Elena Fernández ardía de impaciencia por saber lo ocurrido con el sospechoso con barba al que había seguido el inspector Miranda. Cuando estuvieron de vuelta, los policías de paisano se habían limitado a informar que el relevo se había efectuado conforme a lo previsto. Victoria Álvarez, la taquillera, no paraba de repetir lo segura que estaba de que era el mismo hombre que ella había visto arrastrando al tullido y que recordaba las piernas de éste, torcidas en un ángulo anormal.

Cuando llegó Ángel Gallardo para relevar a Elena, ésta le contó lo ocurrido.

– Voy a Gobernación -concluyó la joven- a ver si hay alguna novedad.

– Se trata de una pista falsa, como si lo viera -dijo él con descaro-. Si vas a ir en Metro, no te metas en el último vagón. Como es hora punta, los viejos verdes, y también los jóvenes, te pellizcarán en el pompis cuando nadie les vea.

– Que se atrevan -dijo ella con energía-. He ido muchas veces en Metro, para que lo sepas.

SOL

Al salir al aire frío de la noche en Puerta del Sol, Elena se sobresaltó viendo los gruesos titulares de un periódico: ¡Terror en el Metro! ¡Maníaco suelto!

Compró un ejemplar del mismo y entró corriendo en la sección de Bernal, donde el inspector Juan Lista la detuvo en el despacho exterior.

– El jefe ha ido al laboratorio para hablar con Varga.

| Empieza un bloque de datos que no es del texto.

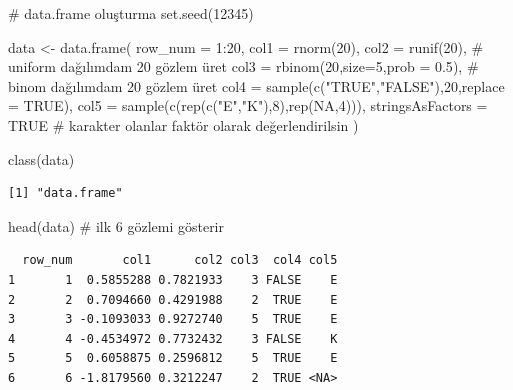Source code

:\documentclass[
  letterpaper,
  DIV=11,
  numbers=noendperiod]{scrreprt}
\newenvironment{Shaded}{\begin{snugshade}}{\end{snugshade}}
\newcommand{\AttributeTok}[1]{\textcolor[rgb]{0.40,0.45,0.13}{#1}}
\newcommand{\CommentTok}[1]{\textcolor[rgb]{0.37,0.37,0.37}{#1}}
\newcommand{\ConstantTok}[1]{\textcolor[rgb]{0.56,0.35,0.01}{#1}}
\newcommand{\DecValTok}[1]{\textcolor[rgb]{0.68,0.00,0.00}{#1}}
\newcommand{\FloatTok}[1]{\textcolor[rgb]{0.68,0.00,0.00}{#1}}
\newcommand{\FunctionTok}[1]{\textcolor[rgb]{0.28,0.35,0.67}{#1}}
\newcommand{\NormalTok}[1]{\textcolor[rgb]{0.00,0.23,0.31}{#1}}
\newcommand{\OtherTok}[1]{\textcolor[rgb]{0.00,0.23,0.31}{#1}}
\newcommand{\SpecialCharTok}[1]{\textcolor[rgb]{0.37,0.37,0.37}{#1}}
\newcommand{\StringTok}[1]{\textcolor[rgb]{0.13,0.47,0.30}{#1}}
\begin{document}
\begin{Shaded}
\begin{Highlighting}[]
\CommentTok{\# data.frame oluşturma}
\FunctionTok{set.seed}\NormalTok{(}\DecValTok{12345}\NormalTok{)}

\NormalTok{data }\OtherTok{\textless{}{-}} \FunctionTok{data.frame}\NormalTok{(}
  \AttributeTok{row\_num =} \DecValTok{1}\SpecialCharTok{:}\DecValTok{20}\NormalTok{,}
  \AttributeTok{col1 =} \FunctionTok{rnorm}\NormalTok{(}\DecValTok{20}\NormalTok{),}
  \AttributeTok{col2 =} \FunctionTok{runif}\NormalTok{(}\DecValTok{20}\NormalTok{), }\CommentTok{\# uniform dağılımdam 20 gözlem üret}
  \AttributeTok{col3 =} \FunctionTok{rbinom}\NormalTok{(}\DecValTok{20}\NormalTok{,}\AttributeTok{size=}\DecValTok{5}\NormalTok{,}\AttributeTok{prob =} \FloatTok{0.5}\NormalTok{), }\CommentTok{\# binom dağılımdam 20 gözlem üret}
  \AttributeTok{col4 =} \FunctionTok{sample}\NormalTok{(}\FunctionTok{c}\NormalTok{(}\StringTok{"TRUE"}\NormalTok{,}\StringTok{"FALSE"}\NormalTok{),}\DecValTok{20}\NormalTok{,}\AttributeTok{replace =} \ConstantTok{TRUE}\NormalTok{),}
  \AttributeTok{col5 =} \FunctionTok{sample}\NormalTok{(}\FunctionTok{c}\NormalTok{(}\FunctionTok{rep}\NormalTok{(}\FunctionTok{c}\NormalTok{(}\StringTok{"E"}\NormalTok{,}\StringTok{"K"}\NormalTok{),}\DecValTok{8}\NormalTok{),}\FunctionTok{rep}\NormalTok{(}\ConstantTok{NA}\NormalTok{,}\DecValTok{4}\NormalTok{))),}
  \AttributeTok{stringsAsFactors =} \ConstantTok{TRUE} \CommentTok{\# karakter olanlar faktör olarak değerlendirilsin}
\NormalTok{)}

\FunctionTok{class}\NormalTok{(data)}
\end{Highlighting}
\end{Shaded}

\begin{verbatim}
[1] "data.frame"
\end{verbatim}

\begin{Shaded}
\begin{Highlighting}[]
\FunctionTok{head}\NormalTok{(data) }\CommentTok{\# ilk 6 gözlemi gösterir}
\end{Highlighting}
\end{Shaded}

\begin{verbatim}
  row_num       col1      col2 col3  col4 col5
1       1  0.5855288 0.7821933    3 FALSE    E
2       2  0.7094660 0.4291988    2  TRUE    E
3       3 -0.1093033 0.9272740    5  TRUE    E
4       4 -0.4534972 0.7732432    3 FALSE    K
5       5  0.6058875 0.2596812    5  TRUE    E
6       6 -1.8179560 0.3212247    2  TRUE <NA>
\end{verbatim}
\end{document}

No creo que tarde.

– ¿Ha llamado Carlos Miranda?

– Sí, el sospechoso le dio esquinazo en Atocha. Aún no se lo he dicho al jefe.

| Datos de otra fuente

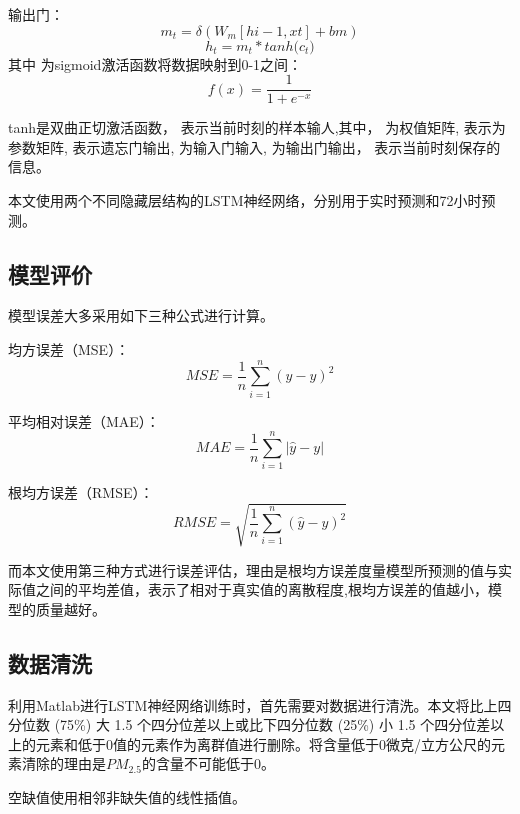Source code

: \documentclass[UTF8]{ctexart}
\begin{document}
输出门：
\begin{equation}
    m_t=\delta(W_m[hi-1,xt]+bm)
\end{equation}
\begin{equation}
    h_t=m_t*tanh{(}c_t)
\end{equation}
其中 为sigmoid激活函数将数据映射到0-1之间：
\begin{equation}
    f(x)=\frac{1}{1+e^{-x}}
\end{equation}

tanh是双曲正切激活函数， 表示当前时刻的样本输人,其中， 为权值矩阵, 表示为参数矩阵,  表示遗忘门输出,  为输入门输入,  为输出门输出， 表示当前时刻保存的信息。

本文使用两个不同隐藏层结构的LSTM神经网络，分别用于实时预测和72小时预测。

\subsection{模型评价}
模型误差大多采用如下三种公式进行计算。

均方误差（MSE）：
\begin{equation}
    MSE=\frac{1}{n}\sum_{i=1}^{n}{(\hat{y}-y)^2}
\end{equation}

平均相对误差（MAE）：
\begin{equation}
    MAE=\frac{1}{n}\sum_{i=1}^{n}\left|\hat{y}-y\right|
\end{equation}

根均方误差（RMSE）：
\begin{equation}
    RMSE=\sqrt{\frac{1}{n}\sum_{i=1}^{n}{(\hat{y}-y)^2}}
\end{equation}

而本文使用第三种方式进行误差评估，理由是根均方误差度量模型所预测的值与实际值之间的平均差值，表示了相对于真实值的离散程度,根均方误差的值越小，模型的质量越好。
\subsection{数据清洗}
利用Matlab进行LSTM神经网络训练时，首先需要对数据进行清洗。本文将比上四分位数 (75\%) 大 1.5 个四分位差以上或比下四分位数 (25\%) 小 1.5 个四分位差以上的元素和低于0值的元素作为离群值进行删除。将含量低于0微克/立方公尺的元素清除的理由是$PM_{2.5}$的含量不可能低于0。

空缺值使用相邻非缺失值的线性插值。
\end{document}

Cuando llegó Bernal, Elena enseñó el vespertino con los titulares que coronaban una foto de la segunda chica, esto es, la encontrada en Atocha.

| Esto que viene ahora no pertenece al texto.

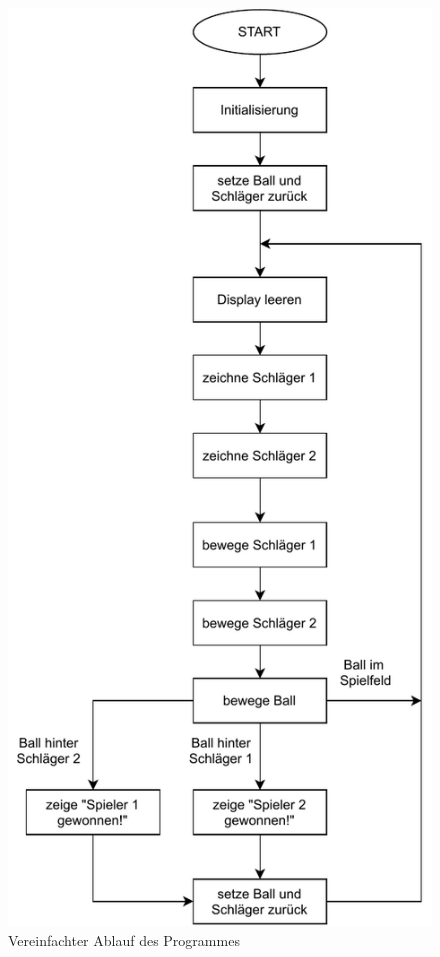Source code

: \begin{figure}[H]
\centering
\includegraphics[height=0.8\textheight]{./Bilder/Programmablauf.pdf}
\centering\caption{Vereinfachter Ablauf des Programmes}
\label{fig:PAP}
\end{figure}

– Pero, Elena, si eso ya se había publicado -exclamó Bernal-. ¿Por qué lo sacarán a relucir otra vez?

– Lea esto, jefe -dijo-. «Fuentes próximas a la DGS han asegurado que ha habido por lo menos otro asesinato en el Metro sin que las autoridades lo hayan hecho público».

Bernal lo leyó con estupor creciente.

– ¿Quién ha sido? Voy a llamar al subdirector en seguida -corrió a su despacho y marcó el número, tamborileando en el cuaderno de notas con impaciencia mientras esperaba la conexión-. ¿Señor subdirector? Soy Bernal. ¿Ha visto el periódico de la tarde? ¿Sí? ¿Y no habría modo de que usted llamase al redactor jefe para saber quién le informó acerca de la primera chica asesinada? Nosotros no hemos dicho ni una palabra al respecto -escuchó la respuesta del funcionario-. Sí, me di cuenta en seguida de que podía provocar el pánico y entiendo que, con las elecciones por medio, hay que solucionar el caso antes de quince días. ¿Me lo comunicará en seguida? Le quedaré muy agradecido. Gracias, señor subdirector.

Lista miró a Elena con inquietud.

– Será mejor que le cuente que Miranda perdió al sospechoso en Atocha.

Unos minutos después de que Lista entrara en el despacho interior de Bernal, sonó el teléfono y Elena se puso.

– Sí, un momento, doctor Peláez. El comisario está aquí -pasó la llamada a Bernal.